- _DIRECTIONS FOR THIS TASK_
Lines before the one containing "the integral grows" are not wanted. Transcribe that line and all after it exactly, to the end of the entries.

'''

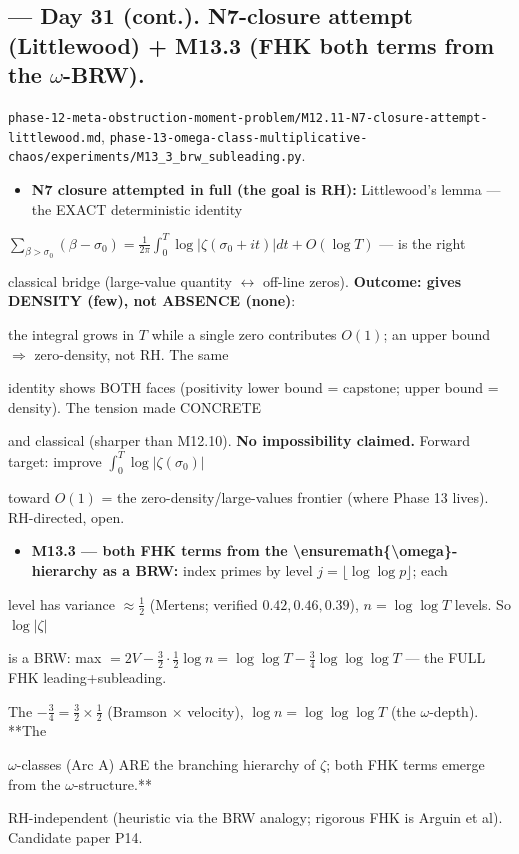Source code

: \documentclass[10pt]{article}
\begin{document}
\subsection*{ --- Day 31 (cont.). N7-closure attempt (Littlewood) + M13.3 (FHK both terms from the \ensuremath{\omega}-BRW).}
\texttt{phase-12-meta-obstruction-moment-problem/M12.11-N7-closure-attempt-littlewood.md}, \texttt{phase-13-omega-class-multiplicative-chaos/experiments/M13\_3\_brw\_subleading.py}.\par
\begin{itemize}
\item \textbf{N7 closure attempted in full (the goal is RH):} Littlewood's lemma --- the EXACT deterministic identity
\end{itemize}
  $\sum_{\beta>\sigma_0}(\beta-\sigma_0)=\frac1{2\pi}\int_0^T\log|\zeta(\sigma_0+it)|dt+O(\log T)$ --- is the right\par
  classical bridge (large-value quantity \ensuremath{\leftrightarrow} off-line zeros). \textbf{Outcome: gives DENSITY (few), not ABSENCE (none)}:\par
  the integral grows in $T$ while a single zero contributes $O(1)$; an upper bound \ensuremath{\Rightarrow} zero-density, not RH. The same\par
  identity shows BOTH faces (positivity lower bound = capstone; upper bound = density). The tension made CONCRETE\par
  and classical (sharper than M12.10). \textbf{No impossibility claimed.} Forward target: improve $\int_0^T\log|\zeta(\sigma_0)|$\par
  toward $O(1)$ = the zero-density/large-values frontier (where Phase 13 lives). RH-directed, open.\par
\begin{itemize}
\item \textbf{M13.3 --- both FHK terms from the \textbackslash{}ensuremath\{\textbackslash{}omega\}-hierarchy as a BRW:} index primes by level $j=\lfloor\log\log p\rfloor$; each
\end{itemize}
  level has variance $\approx\tfrac12$ (Mertens; verified $0.42,0.46,0.39$), $n=\log\log T$ levels. So $\log|\zeta|$\par
  is a BRW: max $=2V-\tfrac32\cdot\tfrac12\log n=\log\log T-\tfrac34\log\log\log T$ --- the FULL FHK leading+subleading.\par
  The $-\tfrac34=\tfrac32\times\tfrac12$ (Bramson $\times$ velocity), $\log n=\log\log\log T$ (the \ensuremath{\omega}-depth). **The\par
  \ensuremath{\omega}-classes (Arc A) ARE the branching hierarchy of $\zeta$; both FHK terms emerge from the \ensuremath{\omega}-structure.**\par
  RH-independent (heuristic via the BRW analogy; rigorous FHK is Arguin et al). Candidate paper P14.\par
\end{document}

'''

- _COMPLETED TASK_
  the integral grows in $T$ while a single zero contributes $O(1)$; an upper bound \ensuremath{\Rightarrow} zero-density, not RH. The same\par
  identity shows BOTH faces (positivity lower bound = capstone; upper bound = density). The tension made CONCRETE\par
  and classical (sharper than M12.10). \textbf{No impossibility claimed.} Forward target: improve $\int_0^T\log|\zeta(\sigma_0)|$\par
  toward $O(1)$ = the zero-density/large-values frontier (where Phase 13 lives). RH-directed, open.\par
\begin{itemize}
\item \textbf{M13.3 --- both FHK terms from the \textbackslash{}ensuremath\{\textbackslash{}omega\}-hierarchy as a BRW:} index primes by level $j=\lfloor\log\log p\rfloor$; each
\end{itemize}
  level has variance $\approx\tfrac12$ (Mertens; verified $0.42,0.46,0.39$), $n=\log\log T$ levels. So $\log|\zeta|$\par
  is a BRW: max $=2V-\tfrac32\cdot\tfrac12\log n=\log\log T-\tfrac34\log\log\log T$ --- the FULL FHK leading+subleading.\par
  The $-\tfrac34=\tfrac32\times\tfrac12$ (Bramson $\times$ velocity), $\log n=\log\log\log T$ (the \ensuremath{\omega}-depth). **The\par
  \ensuremath{\omega}-classes (Arc A) ARE the branching hierarchy of $\zeta$; both FHK terms emerge from the \ensuremath{\omega}-structure.**\par
  RH-independent (heuristic via the BRW analogy; rigorous FHK is Arguin et al). Candidate paper P14.\par
\end{document}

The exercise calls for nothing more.